Raleigh needs more affordable housing. But an $80 million housing bond on the election ballot isn’t a long-term solution.

Deregulation and market-driven planning are better options, policy experts say. Affordable housing is possible when people are allowed to build, said Joe Coletti, senior fellow at the John Locke Foundation.

The city introduced an $80-million housing bond toward that goal. The election is underway. The bond, backed by Raleigh’s political and business establishment, could pass in a landslide.

But shortages drive up prices. Onerous regulations and permits slow construction. Housing is considered affordable when it takes up no more than 30% of a household’s budget. In Wake County, 24% of households pay that 30% income threshold, or more. It’s gotten so bad that, in December 2019, Wake needed 60,775 affordable housing units, ABC 11 reported.

“It’s a simple economic formula: When there is a lack of supply and increasing demand, costs increase,” Brent Woodcox, founder of YIMBY Raleigh, told Carolina Journal. 

YIMBY stands for “yes, in my backyard”, a pro-development movement aimed at the affordable housing crisis. Woodcox has been a longtime advocate for easing housing restrictions in Raleigh. He was a vocal critic of the city’s ban against short term rentals. 

Between 2014 and 2019, costs of housing in Raleigh rose nearly twice as fast as wages, Woodcox said. 

The city is working on the problem, but it will take years to close the gap. In 2016, Raleigh pledged to build 5,700 home units by 2026. It’s created 1,873 so far. 

The $80 million bond would create just 1,700 new affordable housing units, Woodcox said.

“This problem cannot be solved with subsidies or through more government and higher taxes alone,” Woodcox said. 

Much of the $80 million is related to housing, but doesn’t pay for new builds. Twenty-eight million will go toward public-private partnerships. Another $24 million will pay for gap financing, and $16 million will help buy land near planned transit routes to build affordable housing. The remaining $12 million will be split evenly between home rehabilitation and down payment assistance.

The way the city plans to use some of the money, particularly the tax credits, would require more spending in the future, Coletti said. 

“How is that sustainable?” Coletti asked. 

Subsidizing housing for low-income families can be a sound policy, said Emily Hamilton, director of the Urbanity Project at the Mercatus Center at George Mason University. 

But there’s a caveat. Subsidies, she said, need to be linked to rules that make housing generally less expensive. 

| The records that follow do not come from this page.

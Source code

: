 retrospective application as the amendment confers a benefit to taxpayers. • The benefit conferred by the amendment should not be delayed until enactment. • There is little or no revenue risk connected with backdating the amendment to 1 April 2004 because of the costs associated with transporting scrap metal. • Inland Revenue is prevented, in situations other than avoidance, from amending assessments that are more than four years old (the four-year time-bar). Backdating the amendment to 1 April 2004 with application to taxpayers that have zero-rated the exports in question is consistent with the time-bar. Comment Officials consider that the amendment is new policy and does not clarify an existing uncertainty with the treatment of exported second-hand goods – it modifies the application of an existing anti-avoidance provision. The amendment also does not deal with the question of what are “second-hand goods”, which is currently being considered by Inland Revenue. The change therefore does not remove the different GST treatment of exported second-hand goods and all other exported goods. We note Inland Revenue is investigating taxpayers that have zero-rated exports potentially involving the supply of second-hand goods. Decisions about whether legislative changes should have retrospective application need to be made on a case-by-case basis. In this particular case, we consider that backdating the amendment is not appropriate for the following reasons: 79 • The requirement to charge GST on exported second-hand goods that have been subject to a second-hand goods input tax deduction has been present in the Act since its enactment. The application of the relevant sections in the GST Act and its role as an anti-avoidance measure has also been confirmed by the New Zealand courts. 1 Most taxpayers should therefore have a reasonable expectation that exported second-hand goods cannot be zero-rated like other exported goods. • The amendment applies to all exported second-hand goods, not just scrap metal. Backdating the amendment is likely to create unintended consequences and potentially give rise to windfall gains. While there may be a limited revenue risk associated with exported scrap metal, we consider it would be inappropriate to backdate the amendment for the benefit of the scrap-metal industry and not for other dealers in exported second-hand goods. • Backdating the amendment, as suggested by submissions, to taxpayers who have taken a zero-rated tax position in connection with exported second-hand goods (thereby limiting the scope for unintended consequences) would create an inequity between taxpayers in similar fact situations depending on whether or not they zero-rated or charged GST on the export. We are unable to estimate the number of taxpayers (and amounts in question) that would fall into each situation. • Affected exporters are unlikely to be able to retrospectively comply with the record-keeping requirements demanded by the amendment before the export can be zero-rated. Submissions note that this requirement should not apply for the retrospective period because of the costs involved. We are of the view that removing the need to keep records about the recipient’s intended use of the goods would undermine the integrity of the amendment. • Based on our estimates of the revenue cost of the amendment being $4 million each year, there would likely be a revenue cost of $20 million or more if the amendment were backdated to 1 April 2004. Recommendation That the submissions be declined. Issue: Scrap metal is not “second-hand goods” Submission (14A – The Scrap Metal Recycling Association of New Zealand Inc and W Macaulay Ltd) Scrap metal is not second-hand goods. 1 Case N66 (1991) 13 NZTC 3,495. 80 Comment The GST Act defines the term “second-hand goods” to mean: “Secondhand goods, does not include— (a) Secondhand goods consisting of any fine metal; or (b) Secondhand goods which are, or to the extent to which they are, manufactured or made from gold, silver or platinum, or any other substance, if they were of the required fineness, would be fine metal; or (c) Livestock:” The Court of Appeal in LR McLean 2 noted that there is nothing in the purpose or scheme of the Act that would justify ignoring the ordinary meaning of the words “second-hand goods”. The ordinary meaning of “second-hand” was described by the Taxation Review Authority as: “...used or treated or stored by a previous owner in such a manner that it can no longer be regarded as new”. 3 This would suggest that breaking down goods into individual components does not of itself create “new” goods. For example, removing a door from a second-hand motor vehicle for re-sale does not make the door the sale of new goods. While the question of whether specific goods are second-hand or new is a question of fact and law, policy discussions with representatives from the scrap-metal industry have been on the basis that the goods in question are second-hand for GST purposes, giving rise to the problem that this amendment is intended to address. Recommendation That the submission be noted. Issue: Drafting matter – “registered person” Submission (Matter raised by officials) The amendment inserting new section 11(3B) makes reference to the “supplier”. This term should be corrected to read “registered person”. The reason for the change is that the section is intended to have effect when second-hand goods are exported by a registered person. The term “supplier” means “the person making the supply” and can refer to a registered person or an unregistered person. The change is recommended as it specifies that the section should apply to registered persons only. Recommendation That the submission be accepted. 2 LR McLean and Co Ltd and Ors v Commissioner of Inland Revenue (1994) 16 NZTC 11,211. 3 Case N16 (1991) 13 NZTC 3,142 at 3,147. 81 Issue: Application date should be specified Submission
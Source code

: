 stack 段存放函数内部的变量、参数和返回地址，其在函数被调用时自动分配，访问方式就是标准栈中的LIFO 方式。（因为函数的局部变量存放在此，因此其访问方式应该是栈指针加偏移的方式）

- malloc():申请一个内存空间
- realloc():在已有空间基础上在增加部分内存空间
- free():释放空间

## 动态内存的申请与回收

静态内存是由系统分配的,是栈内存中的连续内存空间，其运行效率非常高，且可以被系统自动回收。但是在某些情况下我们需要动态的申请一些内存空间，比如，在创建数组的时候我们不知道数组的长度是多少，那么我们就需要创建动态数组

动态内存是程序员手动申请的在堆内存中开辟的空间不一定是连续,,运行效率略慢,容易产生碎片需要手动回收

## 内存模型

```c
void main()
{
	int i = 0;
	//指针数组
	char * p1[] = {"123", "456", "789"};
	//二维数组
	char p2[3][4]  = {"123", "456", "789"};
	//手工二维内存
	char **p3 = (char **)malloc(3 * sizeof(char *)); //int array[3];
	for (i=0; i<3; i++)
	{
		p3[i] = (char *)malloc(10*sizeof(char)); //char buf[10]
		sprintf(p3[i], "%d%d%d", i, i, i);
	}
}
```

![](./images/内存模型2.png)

Housing regulations — including zoning laws and permit requirements — limit the kinds of housing developers can build and where they can build them. Developers don’t propose projects they think will run up against red tape, Hamilton said. Doing so is costly and wasteful.  

Many North Carolina cities have myriad single-family zoning rules with minimum lot size requirements, Hamilton said. 

“That sets a hard limit on how many new houses can be built in each locality,” Hamilton said. “It prevents lower-cost types of housing being built, like apartments or even townhouses that allow for more households to share expensive land.” 

To its credit, the Raleigh City Council has taken steps to deregulate the housing market, Coletti said. 

Council members voted July 7 to undo regulations governing “granny flats,” small units on the same property with larger homes. Previously, property owners had to petition their neighbors to allow them to build such housing on their land. In a 6-1 vote, the council removed the requirement. 

On the same day, the council voted to allow cottage courts and removed minimum parking requirements for downtown. 

The council has made some progress, but more work is needed, Woodcox said. Step aside, government, and let the private sector build more houses, he says. Only then can cities like Raleigh ease the shortage and get costs under control.